Extracted data entries
____________
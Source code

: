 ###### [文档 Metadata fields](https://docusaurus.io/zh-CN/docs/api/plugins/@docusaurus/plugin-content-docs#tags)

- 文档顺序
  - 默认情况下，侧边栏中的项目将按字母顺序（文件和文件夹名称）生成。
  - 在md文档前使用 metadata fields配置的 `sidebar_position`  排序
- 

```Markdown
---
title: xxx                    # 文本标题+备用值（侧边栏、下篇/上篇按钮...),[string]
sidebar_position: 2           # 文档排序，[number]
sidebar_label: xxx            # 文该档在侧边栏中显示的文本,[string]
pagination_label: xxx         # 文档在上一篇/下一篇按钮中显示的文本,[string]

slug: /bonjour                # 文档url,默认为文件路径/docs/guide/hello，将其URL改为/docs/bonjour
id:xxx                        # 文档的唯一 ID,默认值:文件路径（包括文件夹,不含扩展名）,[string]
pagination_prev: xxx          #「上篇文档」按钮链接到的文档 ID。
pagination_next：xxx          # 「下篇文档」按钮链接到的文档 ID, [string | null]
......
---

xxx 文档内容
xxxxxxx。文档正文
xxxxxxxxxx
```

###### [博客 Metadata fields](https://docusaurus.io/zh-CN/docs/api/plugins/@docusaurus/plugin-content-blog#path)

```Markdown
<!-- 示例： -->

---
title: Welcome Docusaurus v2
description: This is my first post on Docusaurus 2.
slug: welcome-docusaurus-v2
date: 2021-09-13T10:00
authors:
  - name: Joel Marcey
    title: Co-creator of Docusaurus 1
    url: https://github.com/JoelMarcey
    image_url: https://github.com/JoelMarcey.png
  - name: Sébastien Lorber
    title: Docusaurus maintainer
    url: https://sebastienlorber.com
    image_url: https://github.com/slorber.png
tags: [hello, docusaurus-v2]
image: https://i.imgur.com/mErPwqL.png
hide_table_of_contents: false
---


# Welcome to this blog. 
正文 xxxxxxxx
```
____________
#### YOUR GOAL:
Copy the entries above exactly, leaving none out.

#### RESULT OF THE TASK:
Source code

: ###### [文档 Metadata fields](https://docusaurus.io/zh-CN/docs/api/plugins/@docusaurus/plugin-content-docs#tags)

- 文档顺序
  - 默认情况下，侧边栏中的项目将按字母顺序（文件和文件夹名称）生成。
  - 在md文档前使用 metadata fields配置的 `sidebar_position`  排序
- 

```Markdown
---
title: xxx                    # 文本标题+备用值（侧边栏、下篇/上篇按钮...),[string]
sidebar_position: 2           # 文档排序，[number]
sidebar_label: xxx            # 文该档在侧边栏中显示的文本,[string]
pagination_label: xxx         # 文档在上一篇/下一篇按钮中显示的文本,[string]

slug: /bonjour                # 文档url,默认为文件路径/docs/guide/hello，将其URL改为/docs/bonjour
id:xxx                        # 文档的唯一 ID,默认值:文件路径（包括文件夹,不含扩展名）,[string]
pagination_prev: xxx          #「上篇文档」按钮链接到的文档 ID。
pagination_next：xxx          # 「下篇文档」按钮链接到的文档 ID, [string | null]
......
---

xxx 文档内容
xxxxxxx。文档正文
xxxxxxxxxx
```

###### [博客 Metadata fields](https://docusaurus.io/zh-CN/docs/api/plugins/@docusaurus/plugin-content-blog#path)

```Markdown
<!-- 示例： -->

---
title: Welcome Docusaurus v2
description: This is my first post on Docusaurus 2.
slug: welcome-docusaurus-v2
date: 2021-09-13T10:00
authors:
  - name: Joel Marcey
    title: Co-creator of Docusaurus 1
    url: https://github.com/JoelMarcey
    image_url: https://github.com/JoelMarcey.png
  - name: Sébastien Lorber
    title: Docusaurus maintainer
    url: https://sebastienlorber.com
    image_url: https://github.com/slorber.png
tags: [hello, docusaurus-v2]
image: https://i.imgur.com/mErPwqL.png
hide_table_of_contents: false
---


# Welcome to this blog. 
正文 xxxxxxxx
```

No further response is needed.